Temos de ajudar quem não tem a sorte de ficar bem em casa

Uma enorme parte do mundo está em confinamento porque o isolamento social é fundamental para combater a pandemia de Covid-19. Mas há muita gente para quem essa solução é um problema ainda maior do que o próprio vírus. Há pessoas que são vítimas de agressão, para quem ficar em casa significa viver entre a espada e a parede, num beco sem saída, porque casa, para elas, não significa segurança. Muito pelo contrário. Milhões de pessoas em todo o mundo, sobretudo mulheres e meninas, precisam de ajuda, e às vezes essa ajuda podemos ser nós. 

Com o isolamento social, as situações de tensão e o número de casos de violência doméstica agravaram-se por isso a Associação Portuguesa de Apoio à Vítima (APAV), a Guarda Nacional Republicana (GNR) e a Polícia de Segurança Pública (PSP) juntamente com a Altice Portugal e a MEO estão a fazer uma campanha de sensibilização que incentiva a uma maior atuação cívica chamada Dê a cara por quem não pode. O vídeo (em cima), conta com os Embaixadores MEO Miguel Oliveira, Frederico Morais, Carolina Deslandes, Jéssica Silva, João Sousa, Armindo Araújo, Bárbara Tinoco e Ercília Machado e está a ser divulgado nos orgãos de comunicação social e redes sociais, apelando a familiares, amigos, vizinhos e outros membros do círculo próximo das vítimas para que não fiquem em silêncio e falem por quem não consegue fazê-lo por si mesmo. 

António Guterres, secretário-geral das Nações Unidas, também já sublinhou num comunicado que é necessário um aumento do investimento nos serviços online e das organizações da sociedade civil. Os especialistas das Nações Unidas chamam à violência doméstica a epidemia escondida e se os números da ONU já eram assustadores antes da pandemia – 249 milhões de mulheres e raparigas dos 15 aos 49 anos foram vítimas de violência nos últimos 12 meses –, sabe-se já que subiram em tempos de confinamento. Muitas organizações também tiveram de se reorganizar para trabalhar a partir de casa e com menos voluntários disponíveis.

A violência doméstica é tão alarmante que é uma preocupação prioritária da GNR e é mesmo urgente que a sociedade mude comportamentos. Por ser praticado pelos que são mais próximos, o efeito é ainda mais traumático e as sensações de profunda vulnerabilidade e abandono fazem com que pensem que não há solução e vivam em estado de pânico permanente.

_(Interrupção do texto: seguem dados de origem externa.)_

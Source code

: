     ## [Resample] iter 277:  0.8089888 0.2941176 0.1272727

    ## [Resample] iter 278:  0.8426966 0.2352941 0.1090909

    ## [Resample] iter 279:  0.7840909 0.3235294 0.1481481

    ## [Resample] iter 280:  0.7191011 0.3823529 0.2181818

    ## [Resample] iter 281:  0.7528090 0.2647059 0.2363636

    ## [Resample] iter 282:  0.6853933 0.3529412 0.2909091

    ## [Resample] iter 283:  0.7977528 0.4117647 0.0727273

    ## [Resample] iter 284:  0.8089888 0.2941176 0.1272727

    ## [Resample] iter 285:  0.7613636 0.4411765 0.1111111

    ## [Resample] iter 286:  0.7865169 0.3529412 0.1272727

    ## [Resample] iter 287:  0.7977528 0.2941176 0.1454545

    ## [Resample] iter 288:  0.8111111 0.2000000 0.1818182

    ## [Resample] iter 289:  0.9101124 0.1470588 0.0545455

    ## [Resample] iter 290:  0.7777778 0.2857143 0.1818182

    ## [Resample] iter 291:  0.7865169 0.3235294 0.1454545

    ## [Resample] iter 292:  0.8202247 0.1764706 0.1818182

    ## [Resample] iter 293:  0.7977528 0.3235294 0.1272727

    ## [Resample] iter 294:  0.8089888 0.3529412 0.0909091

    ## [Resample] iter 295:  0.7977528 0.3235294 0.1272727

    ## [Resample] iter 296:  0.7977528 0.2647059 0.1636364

Se precisarem de ajuda ou quiserem ajudar alguém liguem o nº gratuito 116 006, entre as 9h e as 21h. O email geral da APAV é o apav.sede@apav.pt e, localmente, apav.coimbra@apav.pt. A PSP também reforçou os contactos directos com as vítimas através do email: violenciadomestica@psp.pt. 

Gabinete de Apoio à Vítima

A partir de 14 de Maio, o Gabinete de Apoio à Vítima de Coimbra volta a fazer atendimento a partir das instalações no nº153 da Av. Fernão de Magalhães, 1º andar, sala 1. O contacto telefónico é o 239 781545 e está aberto das 10h às 12h30 e das 14h às 17h30. Contactado pela Coolectiva, o gabinete sugere que tendo em conta as recomendações sanitárias e para garantir a saúde de todos, seja feito contacto telefónico prévio para agendamento de atendimentos presenciais.

A APAV acompanhou cerca de 11 mil vítimas no ano passado em Portugal, sendo que o total de crimes e outras formas de violência assinalados ultrapassou a faixa dos 29 mil - mais 40% do que em 2018. No concelho de Coimbra foram atendidas quase duas centenas de pessoas, bem mais de metade vítimas de violência doméstica. A maior parte dos autores foram do sexo masculino, com idades entre os 35 e os 54 anos, e 81% das vítimas eram mulheres com uma idade média de 42 anos, a maioria casada com o autor do crime. As crianças são também, na maioria, meninas com uma idade média de 11 anos. Os locais de crime mais referenciados por quem procurou a APAV em 2019 foram a residência comum ou a residência da vítima. Das situações que chegaram à APAV, mais de 40% fizeram queixa/denúncia numa entidade policial.